Soruna bu çerçeveden bakıldığında; 3628 sayılı yasanın vali, müsteşar ve kaymakamlara
ayrıcalık tanıyan 17'nci maddesinin ikinci fıkrası ile 'Görevleri veya sıfatları sebebi ile özel
soruşturma ve kovuşturma usulüne tabi olan sanıklarla ilgili kanun hükümleri saklıdır' içerikli
üçüncü fıkrasının yürürlükten kaldırılması halinde 'yolsuzluk' suçları yönünden hiçbir kamu
görevlisinin soruşturma ve yargılama imtiyazı kalmayacaktır.
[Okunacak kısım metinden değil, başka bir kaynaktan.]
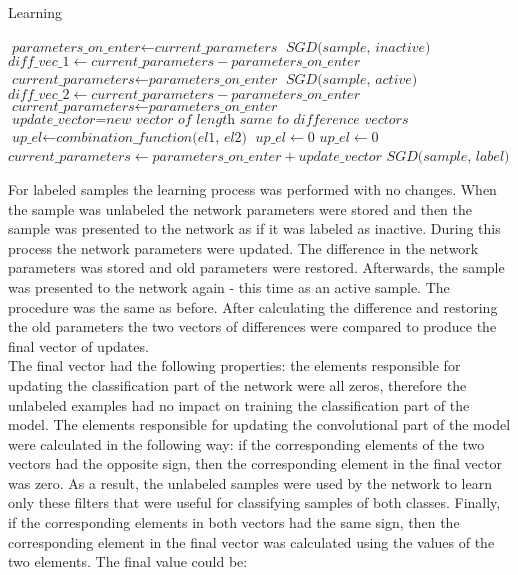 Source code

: \documentclass[a4paper,10pt]{report}
\begin{document}
      \begin{algorithm}
      \caption{Learning}\label{euclid}
      \begin{algorithmic}[1]
	\State $\textit{parameters\_on\_enter} \gets \textit{current\_parameters}$
	\State
	\State $\textit{SGD(sample, inactive)}$
	\State $\textit{diff\_vec\_1} \gets \textit{current\_parameters} -\textit{parameters\_on\_enter}$
	\State $\textit{current\_parameters} \gets \textit{parameters\_on\_enter}$
	\State
	\State $\textit{SGD(sample, active)}$
	\State $\textit{diff\_vec\_2} \gets \textit{current\_parameters} - \textit{parameters\_on\_enter}$
	\State $\textit{current\_parameters} \gets \textit{parameters\_on\_enter}$
	\State
	\State $\textit{update\_vector} = \textit{new vector of length same to difference vectors}$
	    \State $\textit{up\_el} \gets \textit{combination\_function(el1, el2)}$
	  \Else
	    \State $\textit{up\_el} \gets 0$
	  \EndIf
	\EndFor
	\State
	    \State $\textit{up\_el} \gets 0$
	  \EndIf
	\EndFor
	\State
	\State $\textit{current\_parameters} \gets \textit{parameters\_on\_enter} + \textit{update\_vector}$
	\Else
	\State $\textit{SGD(sample, label)}$
      \EndIf
      \State
      \EndProcedure
      \end{algorithmic}
      \end{algorithm}
      
      For labeled samples the learning process was performed with no changes. When the sample was unlabeled the network parameters were stored and then the sample was presented to the network as if it was labeled as inactive. During this process the network parameters were updated. The difference in the network parameters was stored and old parameters were restored. Afterwards, the sample was presented to the network again - this time as an active sample. The procedure was the same as before. After calculating the difference and restoring the old parameters the two vectors of differences were compared to produce the final vector of updates.\\
           
      The final vector had the following properties: the elements responsible for updating the classification part of the network were all zeros, therefore the unlabeled examples had no impact on training the classification part of the model. The elements responsible for updating the convolutional part of the model were calculated in the following way: if the corresponding elements of the two vectors had the opposite sign, then the corresponding element in the final vector was zero. As a result, the unlabeled samples were used by the network to learn only these filters that were useful for classifying samples of both classes. Finally, if the corresponding elements in both vectors had the same sign, then the corresponding element in the final vector was calculated using the values of the two elements. The final value could be:
      
\end{document}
Öte yandan; Anayasa’nın 129 ncu maddesinin beşinci fıkrasına göre; “Memurlar ve diğer
kamu görevlileri hakkında işledikleri iddia edilen suçlardan ötürü ceza kovuşturması açılması”
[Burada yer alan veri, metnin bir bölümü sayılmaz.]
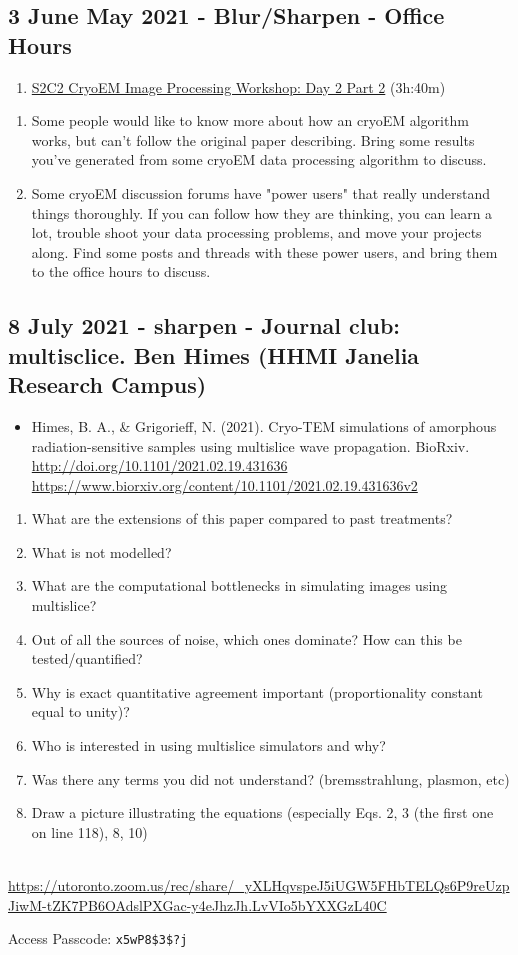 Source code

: \documentclass[11pt, oneside]{article}   	%
\begin{document}
\subsection{3 June May 2021 - Blur/Sharpen - Office Hours}
\begin{enumerate}
	\item \href{https://youtu.be/HXIipHORI2Y}{S2C2 CryoEM Image Processing Workshop: Day 2 Part 2} (3h:40m)
	\end{enumerate}
\begin{enumerate}
	\item Some people would like to know more about how an cryoEM algorithm works, but can't follow the original paper describing. Bring some results you've generated from some cryoEM data processing algorithm to discuss.
	\item Some cryoEM discussion forums have "power users" that really understand things thoroughly. If you can follow how they are thinking, you can learn a lot, trouble shoot your data processing problems, and move your projects along. Find some posts and threads with these power users, and bring them to the office hours to discuss.
\end{enumerate}

\subsection{8 July 2021 - sharpen - Journal club: multisclice. Ben Himes (HHMI Janelia Research Campus)}
\begin{itemize}
	\item Himes, B. A., \& Grigorieff, N. (2021). Cryo-TEM simulations of amorphous radiation-sensitive samples using multislice wave propagation. BioRxiv. 
	\\ \url{http://doi.org/10.1101/2021.02.19.431636}
	\\ \url{https://www.biorxiv.org/content/10.1101/2021.02.19.431636v2}
\end{itemize}
\begin{enumerate}
	\item What are the extensions of this paper compared to past treatments?
	\item What is not modelled?
	\item What are the computational bottlenecks in simulating images using multislice?
	\item Out of all the sources of noise, which ones dominate? How can this be tested/quantified?
	\item Why is exact quantitative agreement important (proportionality constant equal to unity)?
	\item Who is interested in using multislice simulators and why?
	\item Was there any terms you did not understand? (bremsstrahlung, plasmon, etc)
	\item Draw a picture illustrating the equations (especially Eqs. 2, 3 (the first one on line 118), 8, 10)
\end{enumerate}

 \\
{\tiny \url{https://utoronto.zoom.us/rec/share/_yXLHqvspeJ5iUGW5FHbTELQs6P9reUzpJiwM-tZK7PB6OAdslPXGac-y4eJhzJh.LvVIo5bYXXGzL40C}}

Access Passcode: \texttt{x5wP8\$3\$?j}
\end{document}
yetkili merciin iznine bağlıdır. Tahkikat (soruşturma) ve takibat (kovuşturma) kavramları farklı
süreçleri ifade eder. Nisan 2005’te tümüyle yürürlükten kalkacak olan 1412 sayılı Ceza
Muhakemeleri Usulü Kanununun 164 ncü maddesi de örtülü olarak söz konusu ayrımı yapmakla
birlikte; 5271 sayılı Ceza Muhakemesi Kanununun “Tanımlar” başlıklı 2 nci maddesi bu ayrımı
somutlaştırmıştır. Anılan maddeye göre; “Soruşturma: Kanuna göre yetkili mercilerce suç
şüphesinin öğrenilmesinden, iddianamenin kabulüne kadar geçen evreyi”; “Kovuşturma (ise):
İddianamenin kabulüyle başlayıp, hükmün kesinleşmesine kadar geçen evreyi” ifade etmektedir.
Anayasa’da “ceza kovuşturması açılması”, “yetkili merciin izni” koşuluna bağlandığından
özellikle 5271 sayılı Kanunda yapılan düzenlemeden sonra Anayasanın 129 ncu maddesinin
beşinci fıkrası hükmünün hazırlık soruşturmasını da kapsadığını iddia etme olanağı kalmamıştır.
Dolayısıyla, Anayasa’nın 129 ncu maddesinin memurlar ve diğer kamu görevlileri hakkında
hazırlık soruşturması açılmasını engellediği savı tümüyle hukuki dayanaktan yoksun kalmaktadır.
Sonuç olarak; 3628 sayılı kanunun 17'nci maddesinin ikinci ve üçüncü fıkralarının yürürlükten
kaldırılması halinde memurların ve diğer kamu görevlilerinin işledikleri yolsuzluk suçları
yönünden tüm yargılama imtiyazları ortadan kalkacak; özel yasalardaki soruşturma ve
kovuşturma ayrıcalıklarına ilişkin hükümlerin sadece kovuşturma sürecini kapsayacak biçimde
değiştirilmesi durumunda da tüm suçlar yönünden ve herkes için Cumhuriyet savcılarının
soruşturma tekeli sağlanmış olacaktır.